RCDP Plasmalogen Therapy Program Updates
Hello RCDP community! It's been a while since we provided everyone with a few key updates regarding the the RCDP therapeutics program. As many of you know, the Natural History Study officially launched this past June. Enrolment is going exceptionally well, and we continue to encourage participation! Data generated will be used to describe clinical aspects of RCDP in a consistent manner that ultimately will act as the comparison to the future PPI-1040 treatment group. We realize that participating in this study is a huge commitment on the part of parents and caregivers, and for that we thank you! Any questions or feedback regarding logistical or other issues you might have experienced on your first visit are welcome and can be sent to Candace at Nemours.

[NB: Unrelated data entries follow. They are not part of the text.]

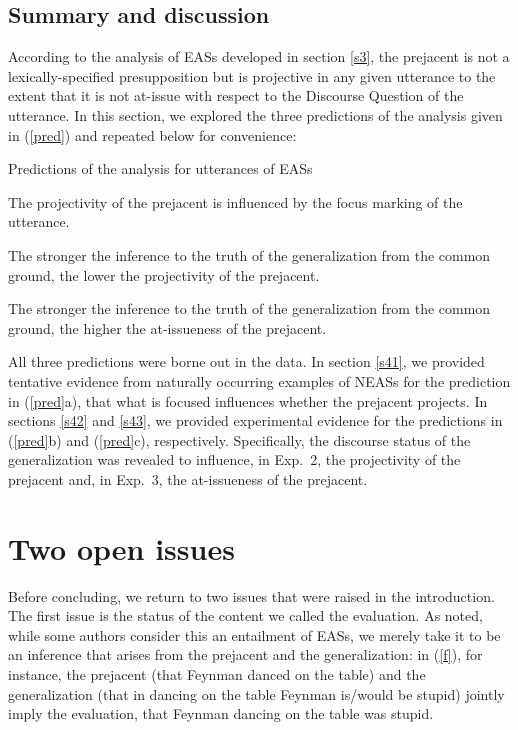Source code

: \documentclass[11pt,fleqn]{article}
\newcommand{\6}{\mbox{$[\hspace*{-.6mm}[$}}
\newcommand{\9}{\mbox{$]\hspace*{-.6mm}]$}}
\begin{document}
\subsection{Summary and discussion}

According to the analysis of EASs developed in section \ref{s3}, the prejacent is not a lexically-specified presupposition but is projective in any given utterance to the extent that it is not at-issue with respect to the Discourse Question of the utterance. In this section, we explored the three predictions of the analysis given in (\ref{pred}) and repeated below for convenience:

\begin{exe}
\exi{(\ref{pred})} Predictions of the analysis for utterances of EASs

\begin{xlist}

\ex The projectivity of the prejacent is influenced by the focus marking of the utterance.

\ex The stronger the inference to the truth of the generalization from the common ground, the lower the projectivity of the prejacent.

\ex The stronger the inference to the truth of the generalization from the common ground, the higher the at-issueness of the prejacent. 

\end{xlist}
\end{exe}
All three predictions were borne out in the data. In section \ref{s41}, we provided tentative evidence from naturally occurring examples of NEASs for the prediction in (\ref{pred}a), that what is focused influences whether the prejacent projects. In sections \ref{s42} and \ref{s43}, we provided experimental evidence for the predictions in (\ref{pred}b) and (\ref{pred}c), respectively. Specifically, the discourse status of the generalization was revealed to influence, in Exp.~2, the projectivity of the prejacent and, in Exp.~3, the at-issueness of the prejacent. 

\section{Two open issues}\label{s5}

Before concluding, we return to two issues that were raised in the introduction. The first issue is the status of the content we called the evaluation. As noted, while some authors consider this an entailment of EASs, we merely take it to be an inference that arises from the prejacent and the generalization: in (\ref{f}), for instance, the prejacent (that Feynman danced on the table) and the generalization (that in dancing on the table Feynman is/would be stupid) jointly imply the evaluation, that Feynman dancing on the table was stupid. 
\end{document}
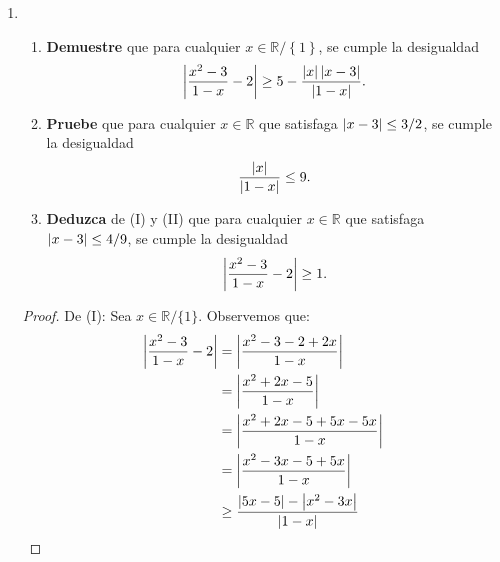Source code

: \documentclass[12pt]{article}
\begin{document}
\begin{enumerate}
\begin{proof}
\begin{equation*}
\begin{split}
                \abs{\left(-x^3-2x^2+x+1\right)-\left(-3\right)}\geq&2-\abs{1-x^2}\abs{x+2}\\
                \geq&2-8\abs{x+2}\\
                \geq&2-8\frac{1}{8}\\
                =&2-1\\
                =&1\\
                \Rightarrow \abs{\left(-x^3-2x^2+x+1\right)-\left(-3\right)}\geq&1
            \end{split}
        \end{equation*}
        \qed
    \end{proof}
    \item \begin{enumerate}
        \item \textbf{Demuestre} que para cualquier $x\in\mathbb{R}/\left\{1\right\}$, se cumple la desigualdad
        \begin{equation*}
            \left| \frac{x^2-3}{1-x}-2 \right|\geq5-\frac{\left| x \right|\left| x-3 \right|}{\left| 1-x \right|}.
        \end{equation*}
        \item \textbf{Pruebe} que para cualquier $x\in\mathbb{R}$ que satisfaga $\left| x-3 \right|\leq3/2$, se cumple la desigualdad
        \begin{equation*}
            \frac{\left| x \right|}{\left| 1-x \right|}\leq9.
        \end{equation*}
        \item \textbf{Deduzca} de (I) y (II) que para cualquier $x\in\mathbb{R}$ que satisfaga $\left| x-3 \right|\leq4/9$, se cumple la desigualdad
        \begin{equation*}
            \left| \frac{x^2-3}{1-x}-2 \right|\geq1.
        \end{equation*}
    \end{enumerate}
    \begin{proof}
        De (I): Sea $x\in\mathbb{R}/\{1\}$. Observemos que:
        \begin{equation*}
            \begin{split}
                \abs{\frac{x^2-3}{1-x}-2}&=\abs{\frac{x^2-3-2+2x}{1-x}}\\
                &=\abs{\frac{x^2+2x-5}{1-x}}\\
                &=\abs{\frac{x^2+2x-5+5x-5x}{1-x}}\\
                &=\abs{\frac{x^2-3x-5+5x}{1-x}}\\
                &\geq\frac{\abs{5x-5}-\abs{x^2-3x}}{\abs{1-x}}\\

\end{split}
\end{equation*}
\end{proof}
\end{enumerate}
\end{document}
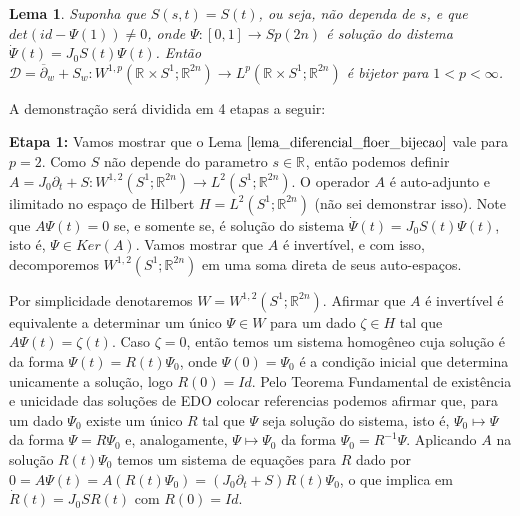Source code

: \documentclass[12pt]{book}
\newtheorem{lema}[teorema]{Lema}
\newcommand{\circulo}{S^{1}}
\newcommand{\diferebcialmapafloerabrev}{\mathcal{D}}
\newcommand{\derivadaparcialabrev}[1]{\partial_{#1}}
\newcommand{\espacoLdois}[1]{L^{2}(#1)}
\newcommand{\espacoLpcontradominio}[2]{L^{p}(#1;#2)}
\newcommand{\espacoLpretacirculo}{\espacoLpcontradominio{\retacartesianocirculo}{\real{2n}}}
\newcommand{\espacosobolevcontradominio}[2]{W^{1,p}(#1;#2)}
\newcommand{\espacosobolevretacirculo}{\espacosobolevcontradominio{\retacartesianocirculo}{\real{2n}}}
\newcommand{\espacosobolevgeral}[2]{W^{1,#1}(#2)}
\newcommand{\estruturacomplexa}{J_{0}}
\newcommand{\gruposimpletico}[1]{Sp(#1)}
\newcommand{\operadorcauchyabrev}[1]{\overline{\partial}_{#1}}
\newcommand{\retacartesianocirculo}{\real{} \times \circulo}
\newcommand{\real}[1]{\mathbb{R}^{#1}}
\newcommand{\vermelho}[1]{{\color{red}#1}}
\begin{document}
	\begin{lema}\label{lema_diferencial_floer_bijecao}
		Suponha que $S(s,t) = S(t)$, ou seja, não dependa de $s$, e que $det(id - \Psi(1)) \neq 0 $, onde $\Psi:[0,1] \to \gruposimpletico{2n}$ é solução do distema $\dot{\Psi}(t)=\estruturacomplexa S(t)\Psi(t)$. Então $\diferebcialmapafloerabrev = \operadorcauchyabrev{w} + S_{w}: \espacosobolevretacirculo \to \espacoLpretacirculo$ é bijetor para $1 < p <\infty$.
	\end{lema}
	
	A demonstração será dividida em 4 etapas a seguir:
	
	\textbf{Etapa 1:} Vamos mostrar que o Lema $\ref{lema_diferencial_floer_bijecao}$ vale para $p=2$. Como $S$ não depende do parametro $s \in \real{}$, então podemos definir $A = \estruturacomplexa \derivadaparcialabrev{t} + S: \espacosobolevgeral{2}{\circulo;\real{2n}} \to \espacoLdois{\circulo;\real{2n}}$. \vermelho{O operador $A$ é auto-adjunto e ilimitado no espaço de Hilbert $H=\espacoLdois{\circulo;\real{2n}}$ (não sei demonstrar isso).} Note que $A\Psi(t) = 0$ se, e somente se, é solução do sistema $\dot{\Psi}(t)=\estruturacomplexa S(t)\Psi(t)$, isto é, $\Psi \in Ker(A)$. Vamos mostrar que $A$ é invertível, e com isso, decomporemos $\espacosobolevgeral{2}{\circulo;\real{2n}} $ em uma soma direta de seus auto-espaços.
	
	Por simplicidade denotaremos $W = \espacosobolevgeral{2}{\circulo;\real{2n}} $. Afirmar que $A$ é invertível é equivalente a determinar um único $\Psi \in W$ para um dado $\zeta \in H$ tal que $A\Psi(t) = \zeta(t)$. Caso $\zeta = 0$, então temos um sistema homogêneo cuja solução é da forma $\Psi(t) = R(t)\Psi_{0}$, onde $\Psi(0)=\Psi_{0}$ é a condição inicial que determina unicamente a solução, logo $R(0) = Id$. Pelo Teorema Fundamental de existência e unicidade das soluções de EDO \vermelho{colocar referencias} podemos afirmar que, para um dado $\Psi_{0}$ existe um único $R$ tal que $\Psi$ seja solução do sistema, isto é, $\Psi_{0} \mapsto \Psi$ da forma $\Psi = R\Psi_{0}$ e, analogamente, $\Psi \mapsto \Psi_{0}$ da forma $\Psi_{0}=R^{-1}\Psi$. Aplicando $A$ na solução $R(t)\Psi_{0}$ temos um sistema de equações para $R$ dado por 
	$0=A\Psi(t) = A(R(t)\Psi_{0}) = (\estruturacomplexa\derivadaparcialabrev{t}+S)R(t)\Psi_{0}$, o que implica em $\dot{R}(t) = \estruturacomplexa SR(t)$ com $R(0) = Id$. 
	
\end{document}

With respect to the quality of life survey that many parents have been involved in, we have completed preliminary analysis of the test data and are in the process of further refining the questions. This involves evaluating the answers to determine which questions best describe the impact of the RCDP and whether any improvements can be made. There will likely further testing required before the questionnaire is officially added to the Natural History Protocol, so stay tuned for further updates. The diagram below highlights some of the preliminary findings.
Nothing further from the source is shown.